::: GIVEN DATA

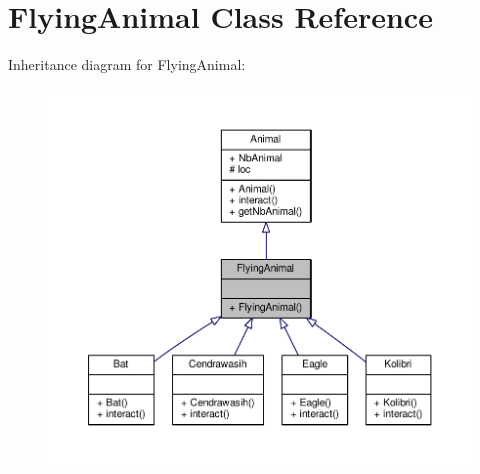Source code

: \hypertarget{classFlyingAnimal}{}\section{Flying\+Animal Class Reference}
\label{classFlyingAnimal}


Inheritance diagram for Flying\+Animal\+:
\nopagebreak
\begin{figure}[H]
\begin{center}
\leavevmode
\includegraphics[width=350pt]{classFlyingAnimal__inherit__graph}
\end{center}
\end{figure}


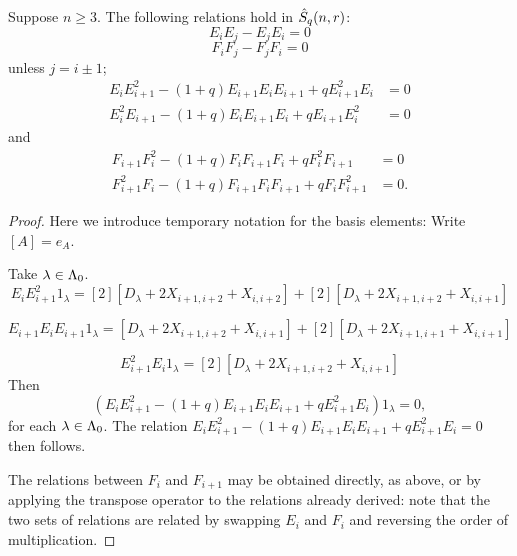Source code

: \documentclass[a4paper, 11pt]{report}
\begin{document}
\begin{lemma}
Suppose $n\geq 3$. The following relations hold in $\hat{S}_q(n,r)$:
\begin{equation*}
E_i E_j - E_j E_i = 0
\end{equation*}
\begin{equation*}
F_i F_j - F_j F_i = 0
\end{equation*}
unless $j=i\pm 1$;
\begin{align*}
E_i E_{i+1}^2 - (1+q)E_{i+1} E_i E_{i+1} + qE_{i+1}^2 E_i &= 0\\
E_i^2 E_{i+1} - (1+q)E_i E_{i+1} E_i + qE_{i+1} E_i^2 &= 0
\end{align*}
and
\begin{align*}
F_{i+1} F_i^2 - (1+q) F_i F_{i+1} F_i + qF_i^2 F_{i+1} &=0\\
F_{i+1}^2 F_i - (1+q) F_{i+1} F_i F_{i+1} + q F_i F_{i+1}^2 &= 0.
\end{align*}
\end{lemma}
\begin{proof}
Here we introduce temporary notation for the basis elements: Write $[ A] = e_A$.

Take $\lambda\in{\Lambda_0}$.
\begin{equation*}
E_i E_{i+1}^2 1_\lambda = [2][ {D_\lambda + 2X_{i+1,i+2} + X_{i,i+2} }] + [2][ { D_\lambda + 2X_{i+1,i+2} + X_{i,i+1} }]
\end{equation*}                                                                                                                                                                                                                                                                                                                                      

\begin{equation*}
E_{i+1} E_i E_{i+1} 1_\lambda = [ {D_\lambda + 2X_{i+1,i+2} + X_{i,i+1} } ] + [2][ { D_\lambda + 2X_{i+1,i+1} + X_{i,i+1} } ]
\end{equation*}

\begin{equation*}
E_{i+1}^2 E_i 1_\lambda = [2][ { D_\lambda + 2X_{i+1,i+2} + X_{i,i+1} } ]
\end{equation*}
Then
\begin{equation*}
(E_i E_{i+1}^2 - (1+q)E_{i+1} E_i E_{i+1} + qE_{i+1}^2 E_i)1_\lambda = 0,
\end{equation*}
for each $\lambda\in{\Lambda_0}$. The relation $E_i E_{i+1}^2 - (1+q)E_{i+1} E_i E_{i+1} + qE_{i+1}^2 E_i = 0$ then follows.


The relations between $F_i$ and $F_{i+1}$ may be obtained directly, as above, or by applying the transpose operator to the relations already derived: note that the two sets of relations are related by swapping $E_i$ and $F_i$ and reversing the order of multiplication.
\end{proof}
\end{document}
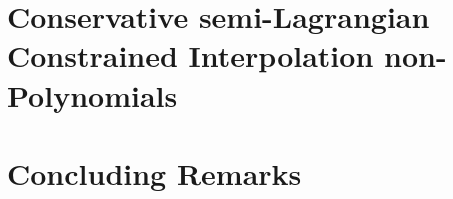 \documentclass[10pt,a4paper]{article}
\begin{document}
\section{Conservative semi-Lagrangian Constrained Interpolation non-Polynomials}
\label{sec:CInonP-CSL}



\section{Concluding Remarks}
\label{sec:Conclusions}


 
\end{document}
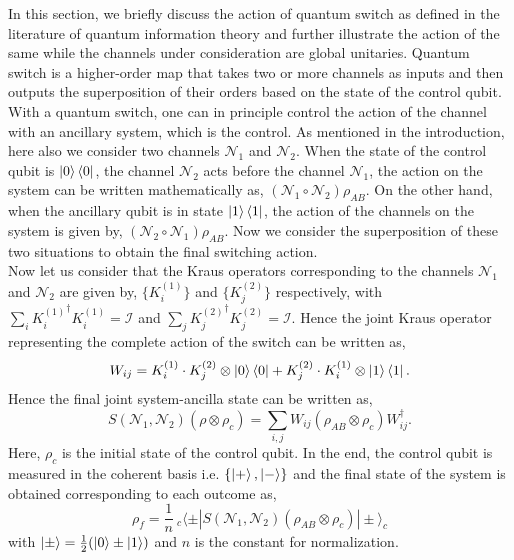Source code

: In this section, we briefly discuss the action of quantum switch as defined in the literature of quantum information theory and further illustrate the action of the same while the channels under consideration are global unitaries. Quantum switch is a higher-order map that takes two or more channels as inputs and then outputs the superposition of their orders based on the state of the control qubit. With a quantum switch, one can in principle control the action of the channel with an ancillary system, which is the control. As mentioned in the introduction, here also we consider two channels $\mathcal{N}_1$ and $\mathcal{N}_2$. When the state of the control qubit is $\ket{0}\bra{0}$, the channel $\mathcal{N}_2$ acts before the channel $\mathcal{N}_1$, the action on the system can be written mathematically as, $(\mathcal{N}_1 \circ \mathcal{N}_2) \rho_{AB}$. On the other hand, when the ancillary qubit is in state $\ket{1}\bra{1}$, the action of the channels on the system is given by, $(\mathcal{N}_2 \circ \mathcal{N}_1) \rho_{AB}$. Now we consider the superposition of these two situations to obtain the final switching action. \\

Now let us consider that the Kraus operators corresponding to the channels  $\mathcal{N}_1$ and $\mathcal{N}_2$ are given by, $\{K_{i}^{(1)}\}$ and $\{K_{j}^{(2)}\}$ respectively, with $\sum_i {K^{(1)}_i}^{\dagger} K^{(1)}_i = \mathcal{I}$ and $\sum_j {K^{(2)}_j}^{\dagger} K^{(2)}_j = \mathcal{I}$. Hence the joint Kraus operator representing the complete action of the switch can be written as, 
 \begin{equation}
    W_{ij} = K_{i}^{(1)} \cdot K_{j}^{(2)} \otimes \ket{0}\bra{0} + K_{j}^{(2)} \cdot K_{i}^{(1)} \otimes \ket{1}\bra{1}.
    \label{switch_Kraus}
\end{equation}
Hence the final joint system-ancilla state can be written as, 
\begin{equation}
    S(\mathcal{N}_1,\mathcal{N}_2)(\rho \otimes \rho_c) = \sum_{i,j} W_{ij}(\rho_{AB} \otimes \rho_c)W_{ij}^{\dagger}.
    \label{switchaction}
\end{equation}
Here, $\rho_c$ is the initial state of the control qubit. In the end, the control qubit is measured in the coherent basis i.e. $\{\ket{+},\ket{-}\}$ and the final state of the system is obtained corresponding to each outcome as, 
\begin{equation}
    \rho_f = \frac{1}{n}~ _c\langle\pm|S(\mathcal{N}_1,\mathcal{N}_2)(\rho_{AB} \otimes \rho_c)|\pm\rangle_c
    \label{FS}
\end{equation}
with $\ket{\pm}=\frac{1}{2}(\ket{0}\pm\ket{1})$ and $n$ is the constant for normalization. \\
\iffalse
 \begin{figure}[htp]
    \fbox{\texttt{[image: switch\_handdrawn\_pic.pdf]}}
    \caption{\footnotesize{Action of switch.}}
    \label{LHS_eval_cond_modW}
    \end{figure}
\fi

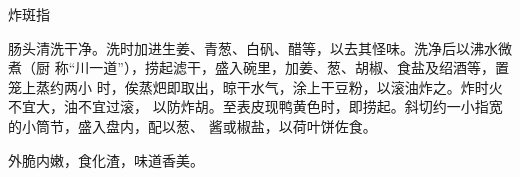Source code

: \begin{recipe}{炸斑指}

\ingredients


\preparation

肠头清洗干净。洗时加进生姜、青葱、白矾、醋等，以去其怪味。洗净后以沸水微煮（厨
称“川一道”），捞起滤干，盛入碗里，加姜、葱、胡椒、食盐及绍酒等，置笼上蒸约两小
时，俟蒸𤆵即取出，晾干水气，涂上干豆粉，以滚油炸之。炸时火不宜大，油不宜过滚，
以防炸胡。至表皮现鸭黄色时，即捞起。斜切约一小指宽的小筒节，盛入盘内，配以葱、
酱或椒盐，以荷叶饼佐食。

\features

外脆内嫩，食化渣，味道香美。

\end{recipe}

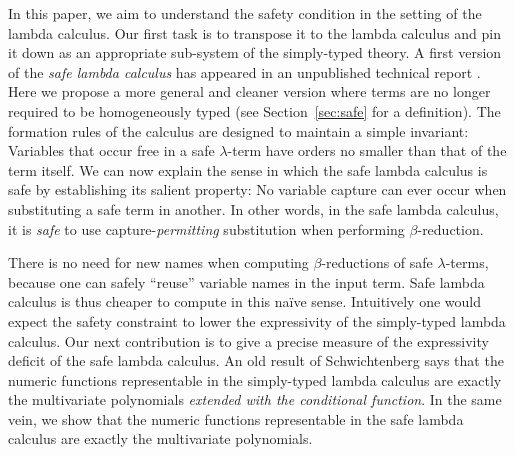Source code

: \documentclass{llncs}
\begin{document}
In this paper, we aim to understand the safety condition in the
setting of the lambda calculus. Our first task is to transpose it to
the lambda calculus and pin it down as an appropriate sub-system of
the simply-typed theory. A first version of the \emph{safe lambda
  calculus} has appeared in an unpublished technical report
\cite{safety-mirlong2004}. Here we propose a more general and cleaner
version where terms are no longer required to be homogeneously typed
(see Section~\ref{sec:safe} for a definition). The formation rules of
the calculus are designed to maintain a simple invariant: Variables
that occur free in a safe $\lambda$-term have orders no smaller than
that of the term itself.  We can now explain the sense in which the
safe lambda calculus is safe by establishing its salient property: No
variable capture can ever occur when substituting a safe term in
another. In other words, in the safe lambda calculus, it is
\emph{safe} to use capture-\emph{permitting} substitution when
performing $\beta$-reduction.


There is no need for new names when computing $\beta$-reductions of
safe $\lambda$-terms, because one can safely ``reuse'' variable names
in the input term. Safe lambda calculus is thus cheaper to compute in
this na\"ive sense. Intuitively one would expect the safety constraint
to lower the expressivity of the simply-typed lambda calculus. Our
next contribution is to give a precise measure of the expressivity
deficit of the safe lambda calculus. An old result of Schwichtenberg
\cite{citeulike:622637} says that the numeric functions representable
in the simply-typed lambda calculus are exactly the multivariate
polynomials \emph{extended with the conditional function}.  In the
same vein, we show that the numeric functions representable in the
safe lambda calculus are exactly the multivariate polynomials.
\end{document}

::::::

◆ ASSIGNMENT ◆
The answer should consist of all lines from the records above that hold the word "Hence".

◆ SOLUTION ◆
Now let us consider that the Kraus operators corresponding to the channels  $\mathcal{N}_1$ and $\mathcal{N}_2$ are given by, $\{K_{i}^{(1)}\}$ and $\{K_{j}^{(2)}\}$ respectively, with $\sum_i {K^{(1)}_i}^{\dagger} K^{(1)}_i = \mathcal{I}$ and $\sum_j {K^{(2)}_j}^{\dagger} K^{(2)}_j = \mathcal{I}$. Hence the joint Kraus operator representing the complete action of the switch can be written as, 
Hence the final joint system-ancilla state can be written as, 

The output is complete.